● **What is being asked**
Everything below from the line with "9,864.8688 (0.778)(8.5824)" through the line with "μέση τιμή $9532.4$." should be copied exactly, and nothing else; leave out the pictures.

********************

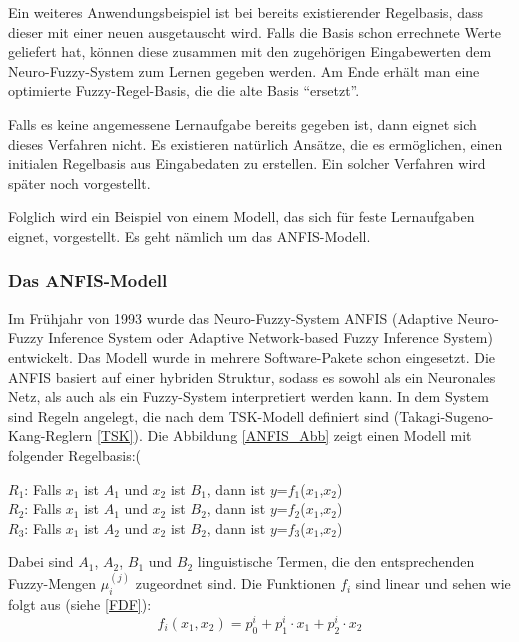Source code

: Ein weiteres Anwendungsbeispiel ist bei bereits existierender Regelbasis, dass dieser mit einer neuen ausgetauscht wird. Falls die Basis schon errechnete Werte geliefert hat, können diese zusammen mit den zugehörigen Eingabewerten dem Neuro-Fuzzy-System zum Lernen gegeben werden. Am Ende erhält man eine optimierte Fuzzy-Regel-Basis, die die alte Basis ``ersetzt''.

Falls es keine angemessene Lernaufgabe bereits gegeben ist, dann eignet sich dieses Verfahren nicht. Es existieren natürlich Ansätze, die es ermöglichen, einen initialen Regelbasis aus Eingabedaten zu erstellen. Ein solcher Verfahren wird später noch vorgestellt.

Folglich wird ein Beispiel von einem Modell, das sich für feste Lernaufgaben eignet, vorgestellt. Es geht nämlich um das ANFIS-Modell.

\subsubsection{Das ANFIS-Modell}

Im Frühjahr von 1993 wurde das Neuro-Fuzzy-System ANFIS (Adaptive Neuro-Fuzzy Inference System oder Adaptive Network-based Fuzzy Inference System) entwickelt. Das Modell wurde in mehrere Software-Pakete schon eingesetzt. Die ANFIS basiert auf einer hybriden Struktur, sodass es sowohl als ein Neuronales Netz, als auch als ein Fuzzy-System interpretiert werden kann. In dem System sind Regeln angelegt, die nach dem TSK-Modell definiert sind (Takagi-Sugeno-Kang-Reglern \ref{TSK}). Die Abbildung \ref{ANFIS_Abb} zeigt einen Modell mit folgender Regelbasis:(%

\begin{center}
	$R_1$: Falls $x_1$ ist $A_1$ und $x_2$ ist $B_1$, dann ist $y$=$f_1$($x_1$,$x_2$)\\
	
	$R_2$: Falls $x_1$ ist $A_1$ und $x_2$ ist $B_2$, dann ist $y$=$f_2$($x_1$,$x_2$)\\
	
	$R_3$: Falls $x_1$ ist $A_2$ und $x_2$ ist $B_2$, dann ist $y$=$f_3$($x_1$,$x_2$)\\
\end{center}

Dabei sind $A_1$, $A_2$, $B_1$ und $B_2$ linguistische Termen, die den entsprechenden Fuzzy-Mengen $\mu_i^{(j)}$ zugeordnet sind. Die Funktionen $f_i$ sind linear und sehen wie folgt aus (siehe \ref{FDF}):
\begin{equation}
	f_i(x_1, x_2) = p_0^{i} + p_1^{i}\cdot x_1 + p_2^{i}\cdot x_2
\end{equation}

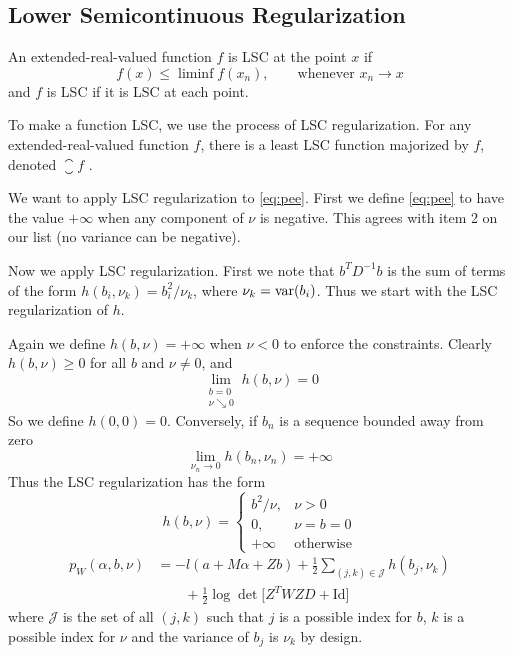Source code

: \subsection{Lower Semicontinuous Regularization}
\label{sec:lsc}

An extended-real-valued function $f$ is LSC at the point $x$ if
$$
   f(x) \le \liminf f(x_n), \qquad \text{whenever $x_n \to x$}
$$
and $f$ is LSC if it is LSC at each point.

To make a function LSC, we use the process of LSC regularization.
For any extended-real-valued function $f$, there is a least LSC function
majorized by $f$, denoted $\closure f$ \citep[Section~1.D]{rockafellar-wets}.

We want to apply LSC regularization to \eqref{eq:pee}.  First we define
\eqref{eq:pee} to have the value $+\infty$ when any component of $\nu$ is
negative.  This agrees with item 2 on our list (no variance can be negative).

Now we apply LSC regularization.  First we note that $b^T D^{-1} b$ is the
sum of terms of the form $h(b_i, \nu_k) = b_i^2 / \nu_k$,
where $\nu_k = \operatorname{var}(b_i)$.  Thus we start with the LSC regularization of $h$.

Again we define $h(b, \nu) = +\infty$ when $\nu < 0$ to enforce
the constraints.  Clearly $h(b, \nu) \ge 0$ for all $b$ and $\nu \neq 0$, and
$$
   \lim_{\substack{b = 0 \\ \nu \searrow 0}} h(b, \nu) = 0
$$
So we define $h(0, 0) = 0$.  Conversely, if $b_n$ is a sequence bounded
away from zero
$$
   \lim_{\nu_n \to 0} h(b_n, \nu_n) = + \infty
$$
Thus the LSC regularization has the form
$$
   h(b, \nu) =
   \begin{cases}
   b^2 / \nu, & \nu > 0
   \\
   0, & \nu = b = 0
   \\
   +\infty & \text{otherwise}
   \end{cases}
$$
\begin{equation} \label{eq:pee-lsc}
\begin{split}
   p_W(\alpha, b, \nu)
   & =
   - l(a + M \alpha + Z b)
   + \tfrac{1}{2} \sum_{(j, k) \in \mathcal{J}} h(b_j, \nu_k)
   \\
   & \qquad
   + \tfrac{1}{2} \log \det \bigl[ Z^T W Z D + \text{Id}
   \bigr]
\end{split}
\end{equation}
where $\mathcal{J}$ is the set of all $(j, k)$ such that $j$ is a possible
index for $b$, $k$ is a possible index for $\nu$ and the variance of $b_j$
is $\nu_k$ by design.

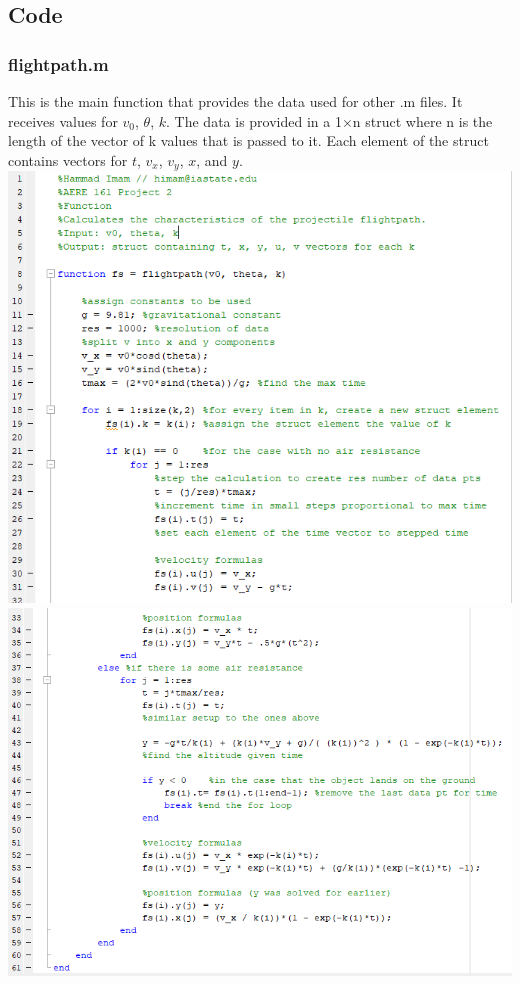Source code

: \documentclass[oneside]{article}
\begin{document}
\subsection{Code}
\subsubsection{flightpath.m}
This is the main function that provides the data used for other .m files. It receives values for $v_0$, $\theta$, $k$. The data is provided in a 1$\times$n struct where n is the length of the vector of k values that is passed to it. Each element of the struct contains vectors for $t$, $v_x$, $v_y$, $x$, and $y$.\\ 
\includegraphics [width=\linewidth*4/5]{code_flightpath1.png}\\
\includegraphics [width=\linewidth*4/5]{code_flightpath2.png}
\newpage
\end{document}
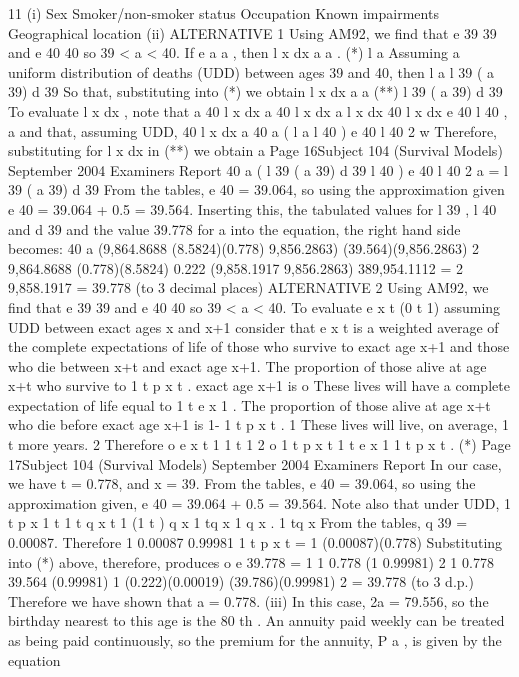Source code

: \documentclass[a4paper,12pt]{article}
\begin{document}
11
(i) Sex
Smoker/non-smoker status
Occupation
Known impairments
Geographical location
(ii) ALTERNATIVE 1
Using AM92, we find that e 39
39 and e 40
40
so 39 < a < 40.
If
e a
a , then
l x dx
a
a
. (*)
l a
Assuming a uniform distribution of deaths (UDD) between ages 39 and 40,
then
l a l 39 ( a 39) d 39
So that, substituting into (*) we obtain
l x dx
a
a
(**)
l 39 ( a 39) d 39
To evaluate l x dx , note that
a
40
l x dx
a
40
l x dx
a
l x dx
40
l x dx e 40 l 40 ,
a
and that, assuming UDD,
40
l x dx
a
40 a
( l a l 40 ) e 40 l 40
2
w
Therefore, substituting for
l x dx in (**) we obtain
a
Page 16Subject 104 (Survival Models)
September 2004
Examiners Report
40 a
( l 39 ( a 39) d 39 l 40 ) e 40 l 40
2
a =
l 39 ( a 39) d 39
From the tables, e 40 = 39.064, so using the approximation given e 40 = 39.064
+ 0.5 = 39.564. Inserting this, the tabulated values for l 39 , l 40 and d 39 and the
value 39.778 for a into the equation, the right hand side becomes:
40 a
(9,864.8688 (8.5824)(0.778) 9,856.2863) (39.564)(9,856.2863)
2
9,864.8688 (0.778)(8.5824)
0.222
(9,858.1917 9,856.2863) 389,954.1112
= 2
9,858.1917
= 39.778 (to 3 decimal places)
ALTERNATIVE 2
Using AM92, we find that e 39
39 and e 40
40
so 39 < a < 40.
To evaluate e x t (0
t
1) assuming UDD between exact ages
x and x+1
consider that e x t is a weighted average of the complete expectations of life of
those who survive to exact age x+1 and those who die between x+t and exact
age x+1.
The proportion of those alive at age x+t who survive to
1 t p x t .
exact age x+1 is
o
These lives will have a complete expectation of life equal to 1 t e x 1 .
The proportion of those alive at age x+t who die before exact age x+1 is
1- 1 t p x t .
1
These lives will live, on average, 1 t more years.
2
Therefore
o
e x
t
1
1 t 1
2
o
1 t
p x
t
1 t e x
1 1 t
p x t . (*)
Page 17Subject 104 (Survival Models)
September 2004
Examiners Report
In our case, we have t = 0.778, and x = 39. From the tables, e 40 = 39.064,
so using the approximation given, e 40 = 39.064 + 0.5 = 39.564.
Note also that under UDD,
1 t
p x
1
t
1 t
q x
t
1
(1 t ) q x
1 tq x
1 q x
.
1 tq x
From the tables, q 39 = 0.00087. Therefore
1 0.00087
0.99981
1 t p x t =
1 (0.00087)(0.778)
Substituting into (*) above, therefore, produces
o
e 39.778
=
1
1 0.778 (1 0.99981)
2
1 0.778 39.564 (0.99981)
1
(0.222)(0.00019) (39.786)(0.99981)
2
= 39.778 (to 3 d.p.)
Therefore we have shown that a = 0.778.
(iii)
In this case, 2a = 79.556, so the birthday nearest to this age is the 80 th .
An annuity paid weekly can be treated as being paid continuously, so the
premium for the annuity, P a , is given by the equation
\end{document}
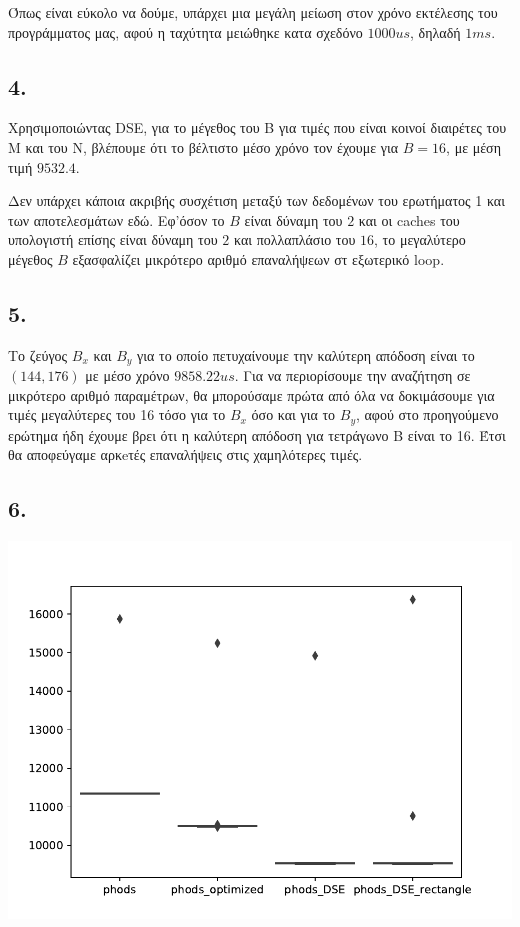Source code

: \documentclass{article}
\newcommand{\english}[1]{\foreignlanguage{english}{{#1}}}
\begin{document}
Όπως είναι εύκολο να δούμε, υπάρχει μια μεγάλη μείωση στον χρόνο εκτέλεσης του προγράμματος μας, αφού η ταχύτητα μειώθηκε κατα σχεδόνο \english{$1000us$}, δηλαδή \english{$1ms$}.

\subsection*{4.}

Χρησιμοποιώντας \english{DSE}, για το μέγεθος του \english{B} για τιμές που είναι κοινοί διαιρέτες του M και του Ν, βλέπουμε ότι το βέλτιστο μέσο χρόνο τον έχουμε για $B = 16$, με μέση τιμή $9532.4$.

Δεν υπάρχει κάποια ακριβής συσχέτιση μεταξύ των δεδομένων του ερωτήματος 1 και των αποτελεσμάτων εδώ. Εφ'όσον το \english{$B$} είναι δύναμη του $2$ και οι \english{caches} του υπολογιστή επίσης είναι δύναμη του $2$ και πολλαπλάσιο του $16$, το μεγαλύτερο μέγεθος \english{$B$} εξασφαλίζει μικρότερο αριθμό επαναλήψεων στ εξωτερικό \english{loop}.

\subsection*{5.}
Το ζεύγος \english{$B_x$} και \english{$B_y$} για το οποίο πετυχαίνουμε την καλύτερη απόδοση είναι το $(144, 176)$ με μέσο χρόνο \english{$9858.22us$}.
Για να περιορίσουμε την αναζήτηση σε μικρότερο αριθμό παραμέτρων, θα μπορούσαμε πρώτα από όλα να δοκιμάσουμε για τιμές μεγαλύτερες του 16 τόσο για το \english{$B_x$} όσο και για το \english{$B_y$}, αφού στο προηγούμενο ερώτημα ήδη έχουμε βρει ότι η καλύτερη απόδοση για τετράγωνο Β είναι το 16. Έτσι θα αποφεύγαμε αρκeτές επαναλήψεις στις χαμηλότερες τιμές.

\subsection*{6.}
\includegraphics[scale=0.65]{Part1/results/results_boxplots.pdf}
\end{document}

********************

● **Exercise solution**
9,864.8688 (0.778)(8.5824)
0.222
(9,858.1917 9,856.2863) 389,954.1112
= 2
9,858.1917
= 39.778 (to 3 decimal places)
ALTERNATIVE 2
Using AM92, we find that e 39
39 and e 40
40
so 39 < a < 40.
To evaluate e x t (0
t
1) assuming UDD between exact ages
x and x+1
consider that e x t is a weighted average of the complete expectations of life of
those who survive to exact age x+1 and those who die between x+t and exact
age x+1.
The proportion of those alive at age x+t who survive to
1 t p x t .
exact age x+1 is
o
These lives will have a complete expectation of life equal to 1 t e x 1 .
The proportion of those alive at age x+t who die before exact age x+1 is
1- 1 t p x t .
1
These lives will live, on average, 1 t more years.
2
Therefore
o
e x
t
1
1 t 1
2
o
1 t
p x
t
1 t e x
1 1 t
p x t . (*)
Page 17Subject 104 (Survival Models)
September 2004
Examiners Report
In our case, we have t = 0.778, and x = 39. From the tables, e 40 = 39.064,
so using the approximation given, e 40 = 39.064 + 0.5 = 39.564.
Note also that under UDD,
1 t
p x
1
t
1 t
q x
t
1
(1 t ) q x
1 tq x
1 q x
.
1 tq x
From the tables, q 39 = 0.00087. Therefore
1 0.00087
0.99981
1 t p x t =
1 (0.00087)(0.778)
Substituting into (*) above, therefore, produces
o
e 39.778
=
1
1 0.778 (1 0.99981)
2
1 0.778 39.564 (0.99981)
1
(0.222)(0.00019) (39.786)(0.99981)
2
= 39.778 (to 3 d.p.)
Therefore we have shown that a = 0.778.
(iii)
In this case, 2a = 79.556, so the birthday nearest to this age is the 80 th .
An annuity paid weekly can be treated as being paid continuously, so the
premium for the annuity, P a , is given by the equation
\end{document}
Source code

: \documentclass{article}
\newcommand{\english}[1]{\foreignlanguage{english}{{#1}}}
\begin{document}
Όπως είναι εύκολο να δούμε, υπάρχει μια μεγάλη μείωση στον χρόνο εκτέλεσης του προγράμματος μας, αφού η ταχύτητα μειώθηκε κατα σχεδόνο \english{$1000us$}, δηλαδή \english{$1ms$}.

\subsection*{4.}

Χρησιμοποιώντας \english{DSE}, για το μέγεθος του \english{B} για τιμές που είναι κοινοί διαιρέτες του M και του Ν, βλέπουμε ότι το βέλτιστο μέσο χρόνο τον έχουμε για $B = 16$, με μέση τιμή $9532.4$.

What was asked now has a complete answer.